Thursday, May 2, 2013

Upstream Color ★★★★

A Mesmerizing Follow Up From The Director of Primer

Written by Matt Giles
Edited by Erin Accomando

Do not try to understand Upstream Color after one viewing. It's next to impossible. Instead, let the emotions, good and bad, wash over you and let that be your critique of the movie. It's the second film from director Shane Carruth (Primer), which should help to discern what type of movie this is.

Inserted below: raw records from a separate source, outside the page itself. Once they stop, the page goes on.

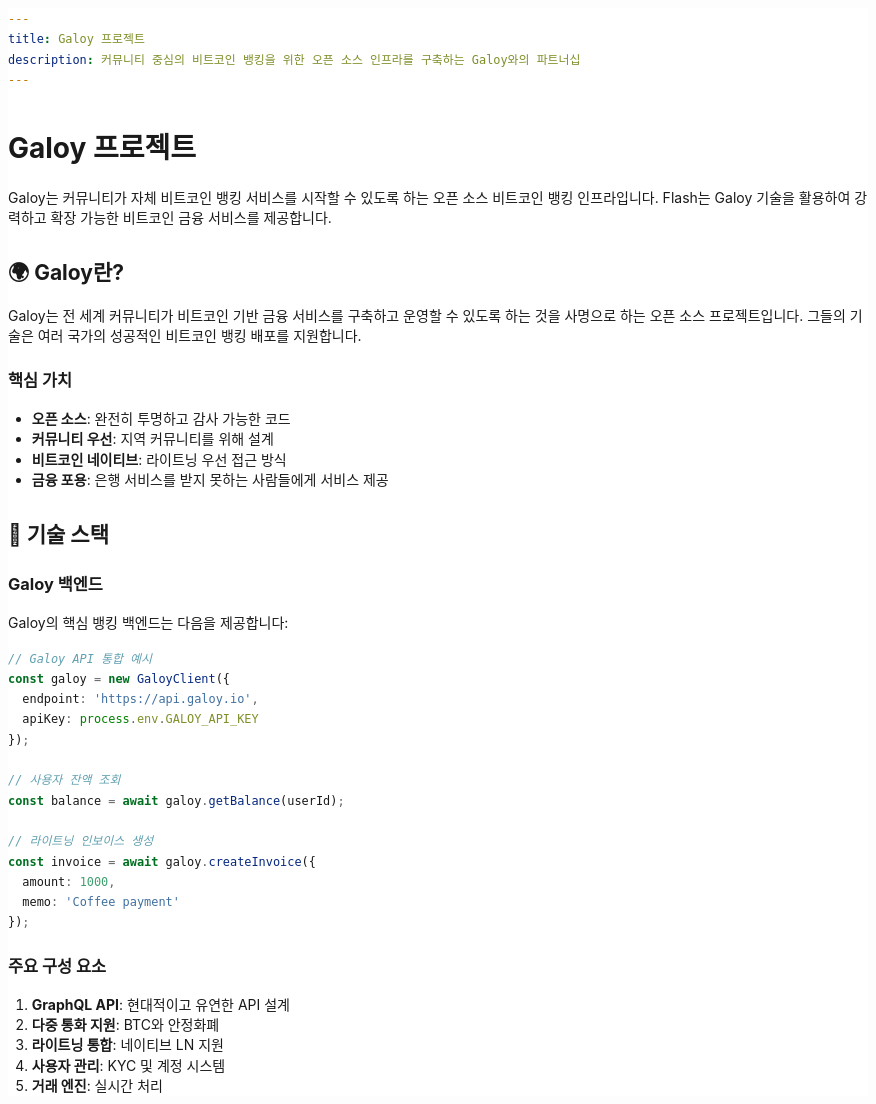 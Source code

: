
 ```yaml
---
title: Galoy 프로젝트
description: 커뮤니티 중심의 비트코인 뱅킹을 위한 오픈 소스 인프라를 구축하는 Galoy와의 파트너십
---
```


# Galoy 프로젝트

Galoy는 커뮤니티가 자체 비트코인 뱅킹 서비스를 시작할 수 있도록 하는 오픈 소스 비트코인 뱅킹 인프라입니다. Flash는 Galoy 기술을 활용하여 강력하고 확장 가능한 비트코인 금융 서비스를 제공합니다.

## 🌍 Galoy란?

Galoy는 전 세계 커뮤니티가 비트코인 기반 금융 서비스를 구축하고 운영할 수 있도록 하는 것을 사명으로 하는 오픈 소스 프로젝트입니다. 그들의 기술은 여러 국가의 성공적인 비트코인 뱅킹 배포를 지원합니다.

### 핵심 가치
- **오픈 소스**: 완전히 투명하고 감사 가능한 코드
- **커뮤니티 우선**: 지역 커뮤니티를 위해 설계
- **비트코인 네이티브**: 라이트닝 우선 접근 방식
- **금융 포용**: 은행 서비스를 받지 못하는 사람들에게 서비스 제공

## 🔧 기술 스택

### Galoy 백엔드
Galoy의 핵심 뱅킹 백엔드는 다음을 제공합니다:

```typescript
// Galoy API 통합 예시
const galoy = new GaloyClient({
  endpoint: 'https://api.galoy.io',
  apiKey: process.env.GALOY_API_KEY
});

// 사용자 잔액 조회
const balance = await galoy.getBalance(userId);

// 라이트닝 인보이스 생성
const invoice = await galoy.createInvoice({
  amount: 1000,
  memo: 'Coffee payment'
});
```

### 주요 구성 요소
1. **GraphQL API**: 현대적이고 유연한 API 설계
2. **다중 통화 지원**: BTC와 안정화폐
3. **라이트닝 통합**: 네이티브 LN 지원
4. **사용자 관리**: KYC 및 계정 시스템
5. **거래 엔진**: 실시간 처리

For those who want to have an idea of what they're in for, I'll say this much: a woman, Kris (Amy Seimetz in a haunting performance), is kidnapped and force-fed larvae that make her susceptible to mind control. Her assailant (Thiago Martins) has her perform a variety of bizarre tasks before having her make a series of large withdrawals from her bank and pocketing the money himself. Later, Kris discovers worms gestating right beneath her skin and desperately tries to remove them. When that fails, she's somehow drawn to a farmer who is seemingly obsessed with sound, carrying microphones and recording equipment everywhere he goes. The farmer removes the worms and puts them in one of his pigs in one of the most disturbing surgery scenes I've ever witnessed, and Kris awakens alone and confused in her car on the side of the freeway. Some time later she meets a man, Jeff (Carruth), who becomes a kindred spirit to her, hinting that he, too, may have been experimented on in the past. 

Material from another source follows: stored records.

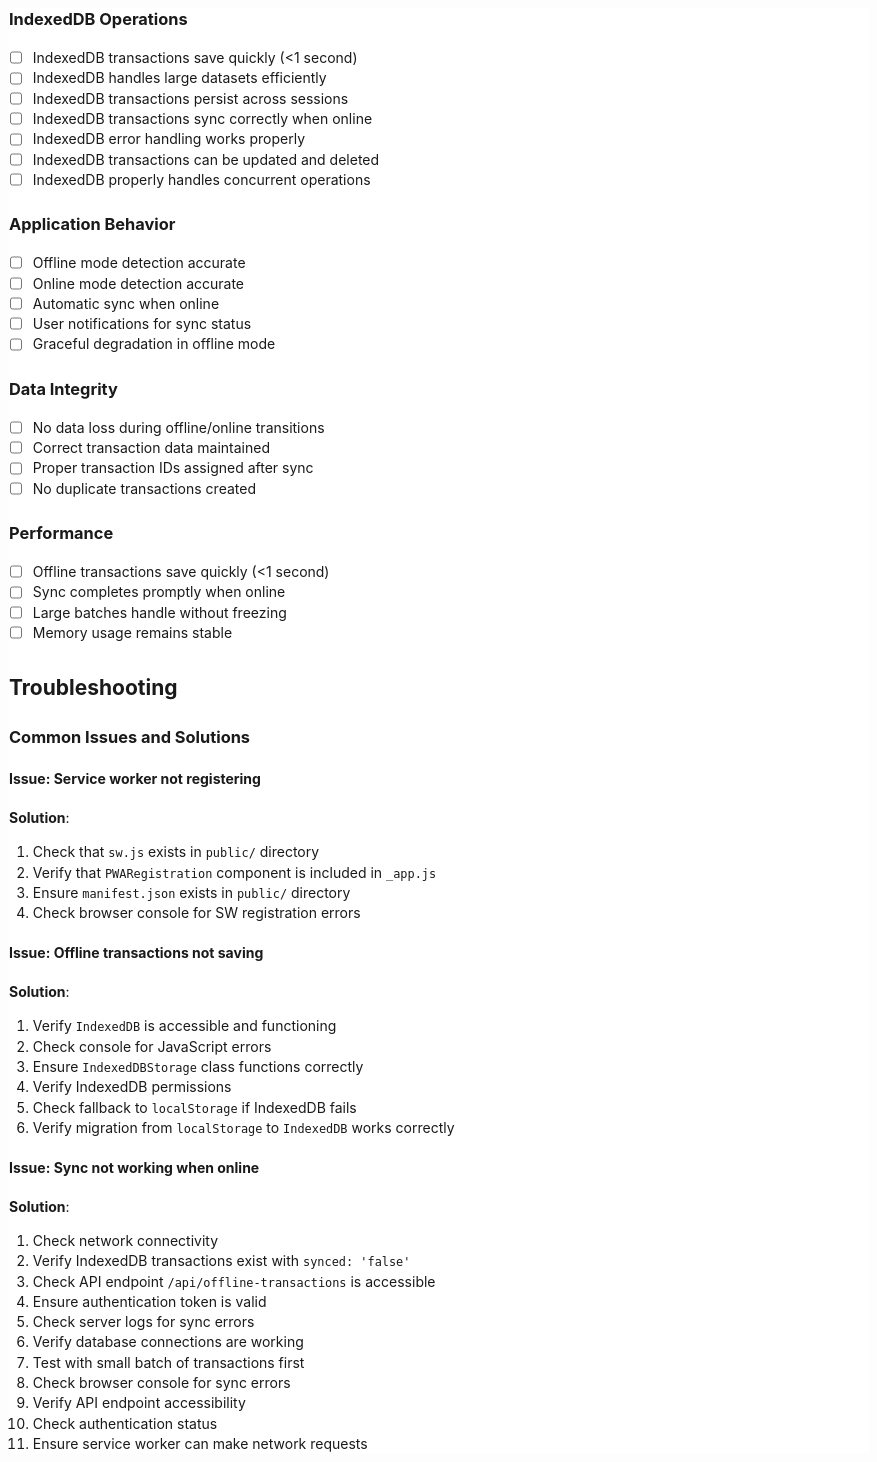 ### IndexedDB Operations
- [ ] IndexedDB transactions save quickly (<1 second)
- [ ] IndexedDB handles large datasets efficiently
- [ ] IndexedDB transactions persist across sessions
- [ ] IndexedDB transactions sync correctly when online
- [ ] IndexedDB error handling works properly
- [ ] IndexedDB transactions can be updated and deleted
- [ ] IndexedDB properly handles concurrent operations

### Application Behavior
- [ ] Offline mode detection accurate
- [ ] Online mode detection accurate
- [ ] Automatic sync when online
- [ ] User notifications for sync status
- [ ] Graceful degradation in offline mode

### Data Integrity
- [ ] No data loss during offline/online transitions
- [ ] Correct transaction data maintained
- [ ] Proper transaction IDs assigned after sync
- [ ] No duplicate transactions created

### Performance
- [ ] Offline transactions save quickly (<1 second)
- [ ] Sync completes promptly when online
- [ ] Large batches handle without freezing
- [ ] Memory usage remains stable

## Troubleshooting

### Common Issues and Solutions

#### Issue: Service worker not registering
**Solution**:
1. Check that `sw.js` exists in `public/` directory
2. Verify that `PWARegistration` component is included in `_app.js`
3. Ensure `manifest.json` exists in `public/` directory
4. Check browser console for SW registration errors

#### Issue: Offline transactions not saving
**Solution**:
1. Verify `IndexedDB` is accessible and functioning
2. Check console for JavaScript errors
3. Ensure `IndexedDBStorage` class functions correctly
4. Verify IndexedDB permissions
5. Check fallback to `localStorage` if IndexedDB fails
6. Verify migration from `localStorage` to `IndexedDB` works correctly

#### Issue: Sync not working when online
**Solution**:
1. Check network connectivity
2. Verify IndexedDB transactions exist with `synced: 'false'`
3. Check API endpoint `/api/offline-transactions` is accessible
4. Ensure authentication token is valid
5. Check server logs for sync errors
6. Verify database connections are working
7. Test with small batch of transactions first
1. Check browser console for sync errors
2. Verify API endpoint accessibility
3. Check authentication status
4. Ensure service worker can make network requests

Of everything this movie offers, that just scratches the surface. It's clear that Carruth operates on an entirely different level than I could ever hope to. But as a filmmaker, he certainly is a major talent. He's a director who uses imagery and, for this film, sound design (as noted by film critic Alonso Duralde) to give the audience an almost a dreamlike experience, while at the same time being astoundingly original in his approach to storytelling. His cinematography is evocative, his score is eerie, and his dialogue - what little there is - hardly matters when compared to what he's showing us. Think Terrance Malick, but much more twisted. Better yet, think of Darren Aronofsky's second film, Requiem For A Dream, and you might begin to understand how you'll feel after watching Upstream Color.

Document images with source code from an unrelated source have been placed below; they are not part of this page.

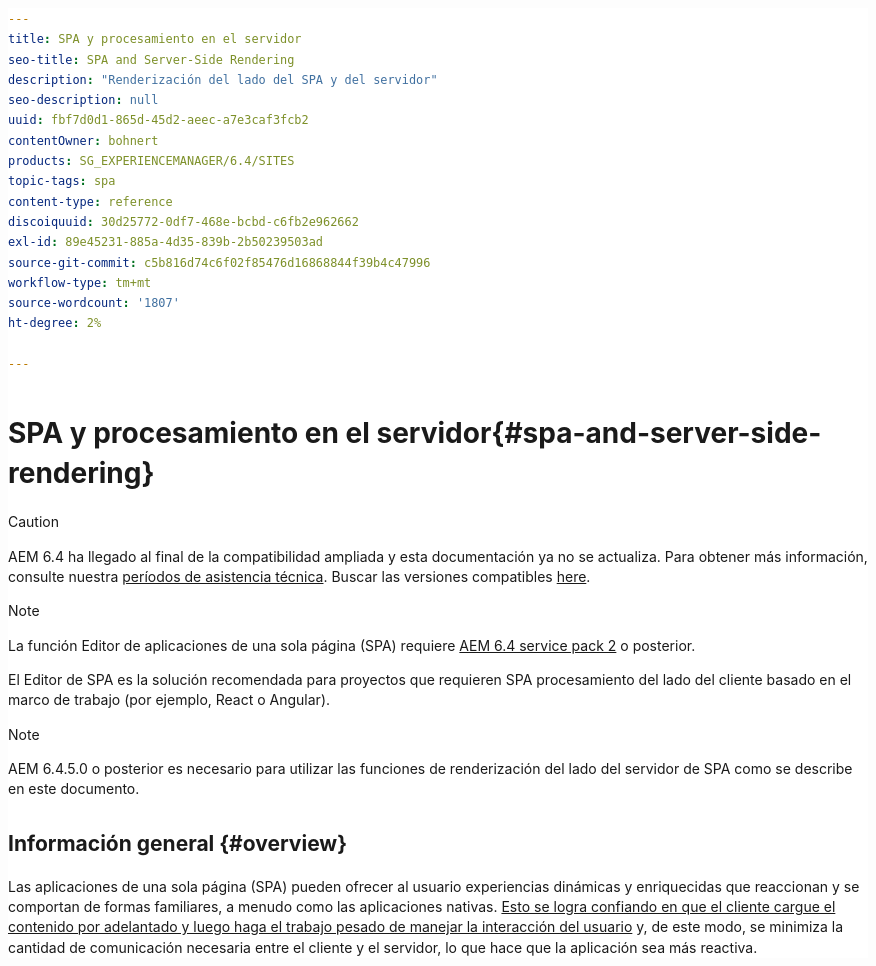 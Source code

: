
 ```yaml
---
title: SPA y procesamiento en el servidor
seo-title: SPA and Server-Side Rendering
description: "Renderización del lado del SPA y del servidor"
seo-description: null
uuid: fbf7d0d1-865d-45d2-aeec-a7e3caf3fcb2
contentOwner: bohnert
products: SG_EXPERIENCEMANAGER/6.4/SITES
topic-tags: spa
content-type: reference
discoiquuid: 30d25772-0df7-468e-bcbd-c6fb2e962662
exl-id: 89e45231-885a-4d35-839b-2b50239503ad
source-git-commit: c5b816d74c6f02f85476d16868844f39b4c47996
workflow-type: tm+mt
source-wordcount: '1807'
ht-degree: 2%

---
```


# SPA y procesamiento en el servidor{#spa-and-server-side-rendering}

>[!CAUTION]
>
>AEM 6.4 ha llegado al final de la compatibilidad ampliada y esta documentación ya no se actualiza. Para obtener más información, consulte nuestra [períodos de asistencia técnica](https://helpx.adobe.com/es/support/programs/eol-matrix.html). Buscar las versiones compatibles [here](https://experienceleague.adobe.com/docs/).

>[!NOTE]
>La función Editor de aplicaciones de una sola página (SPA) requiere [AEM 6.4 service pack 2](https://helpx.adobe.com/es/experience-manager/6-4/release-notes/sp-release-notes.html) o posterior.
>
>El Editor de SPA es la solución recomendada para proyectos que requieren SPA procesamiento del lado del cliente basado en el marco de trabajo (por ejemplo, React o Angular).

>[!NOTE]
>
>AEM 6.4.5.0 o posterior es necesario para utilizar las funciones de renderización del lado del servidor de SPA como se describe en este documento.

## Información general {#overview}

Las aplicaciones de una sola página (SPA) pueden ofrecer al usuario experiencias dinámicas y enriquecidas que reaccionan y se comportan de formas familiares, a menudo como las aplicaciones nativas. [Esto se logra confiando en que el cliente cargue el contenido por adelantado y luego haga el trabajo pesado de manejar la interacción del usuario](/help/sites-developing/spa-walkthrough.md#how-does-a-spa-work) y, de este modo, se minimiza la cantidad de comunicación necesaria entre el cliente y el servidor, lo que hace que la aplicación sea más reactiva.

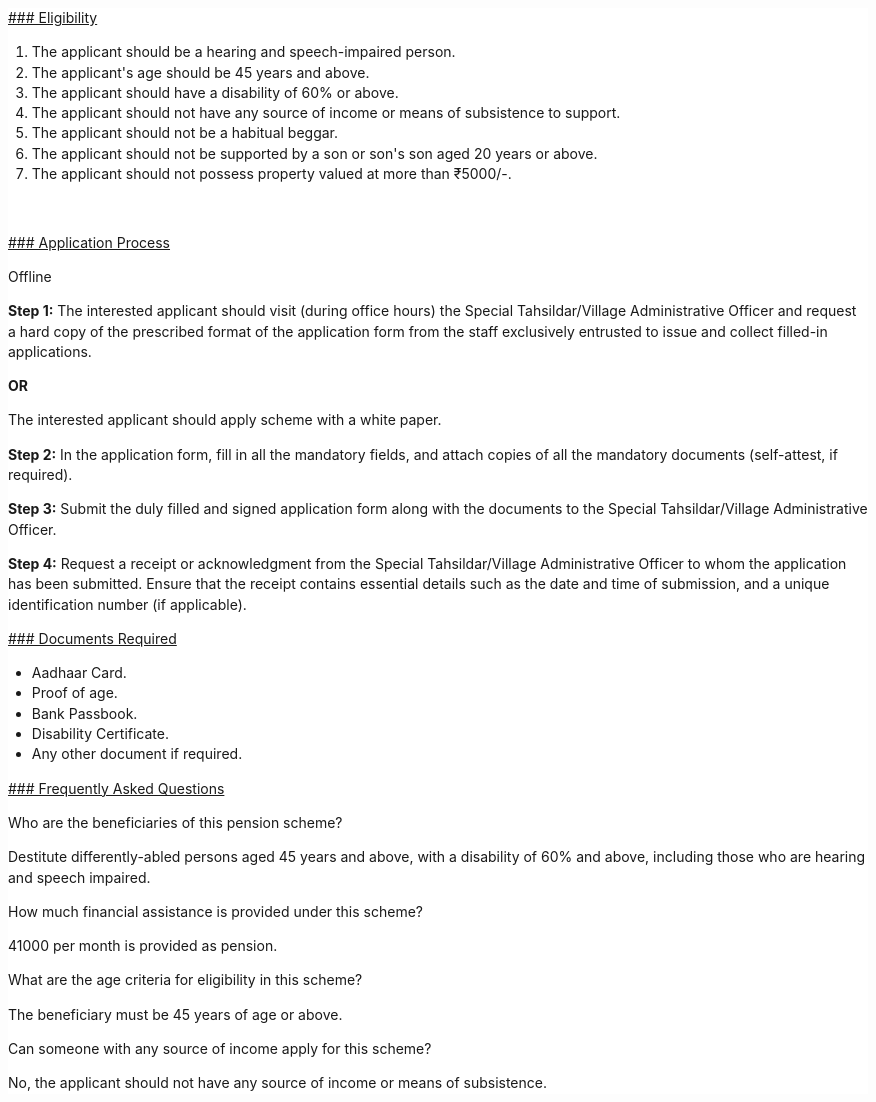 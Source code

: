 [### Eligibility](https://www.myscheme.gov.in/schemes/ddaps#eligibility)

1.  The applicant should be a hearing and speech-impaired person.
2.  The applicant's age should be 45 years and above.
3.  The applicant should have a disability of 60% or above.
4.  The applicant should not have any source of income or means of subsistence to support.
5.  The applicant should not be a habitual beggar.
6.  The applicant should not be supported by a son or son's son aged 20 years or above.
7.  The applicant should not possess property valued at more than ₹5000/-.

﻿

[### Application Process](https://www.myscheme.gov.in/schemes/ddaps#application-process)

Offline

**Step 1:** The interested applicant should visit (during office hours) the Special Tahsildar/Village Administrative Officer and request a hard copy of the prescribed format of the application form from the staff exclusively entrusted to issue and collect filled-in applications.

**OR**

The interested applicant should apply scheme with a white paper.

**Step 2:** In the application form, fill in all the mandatory fields, and attach copies of all the mandatory documents (self-attest, if required).

**Step 3:** Submit the duly filled and signed application form along with the documents to the Special Tahsildar/Village Administrative Officer.

**Step 4:** Request a receipt or acknowledgment from the Special Tahsildar/Village Administrative Officer to whom the application has been submitted. Ensure that the receipt contains essential details such as the date and time of submission, and a unique identification number (if applicable).

[### Documents Required](https://www.myscheme.gov.in/schemes/ddaps#documents-required)

*   Aadhaar Card.
*   Proof of age.
*   Bank Passbook.
*   Disability Certificate.
*   Any other document if required.

[### Frequently Asked Questions](https://www.myscheme.gov.in/schemes/ddaps#faqs)

Who are the beneficiaries of this pension scheme?

Destitute differently-abled persons aged 45 years and above, with a disability of 60% and above, including those who are hearing and speech impaired.

How much financial assistance is provided under this scheme?

41000 per month is provided as pension.

What are the age criteria for eligibility in this scheme?

The beneficiary must be 45 years of age or above.

Can someone with any source of income apply for this scheme?

No, the applicant should not have any source of income or means of subsistence.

It works in the ways that the best science fiction films do; you'll find yourself asking a lot of questions, questions only truly great science fiction offers. I always come back to 2001: A Space Odyssey, as the quintessential science fiction experience. Every time I watch it gives me another interpretation of our place in the universe, where we come from, what's next etc. Upstream Color is offers similar questions, but is more of a cautionary tale of where we are as a civilization, and what certain members of society are capable of when given power. I'm not saying mind control is possible and I'm not saying it isn't. But pondering it's existence and what it could mean is just one of several rewarding pleasures of seeing a film like this. Where 2001 can be seen as more of an optimistic approach to consciousness (depending on your interpretation of it), Upstream Color is it's own dystopia. It takes place in the present, but seems to theorize that our undoing isn't the result of war or attacks from aliens, but instead by human choice. Given the power to control another, would we use it? Carruth is giving us his interpretation of a world gone mad from its own power. It's incredibly effective.